**INSTRUCTIONS TO FOLLOW**
The records below are to be transcribed word for word.

**RECORDS SHOWN**

# # # # #

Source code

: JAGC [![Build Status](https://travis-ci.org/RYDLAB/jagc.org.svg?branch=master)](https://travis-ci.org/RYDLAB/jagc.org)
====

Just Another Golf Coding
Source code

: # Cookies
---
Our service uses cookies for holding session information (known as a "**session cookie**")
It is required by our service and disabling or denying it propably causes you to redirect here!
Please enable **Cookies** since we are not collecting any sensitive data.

# # # # #

**ANSWER TO THIS TASK**
Source code

: JAGC [![Build Status](https://travis-ci.org/RYDLAB/jagc.org.svg?branch=master)](https://travis-ci.org/RYDLAB/jagc.org)
====

Just Another Golf Coding
Source code

: # Cookies
---
Our service uses cookies for holding session information (known as a "**session cookie**")
It is required by our service and disabling or denying it propably causes you to redirect here!
Please enable **Cookies** since we are not collecting any sensitive data.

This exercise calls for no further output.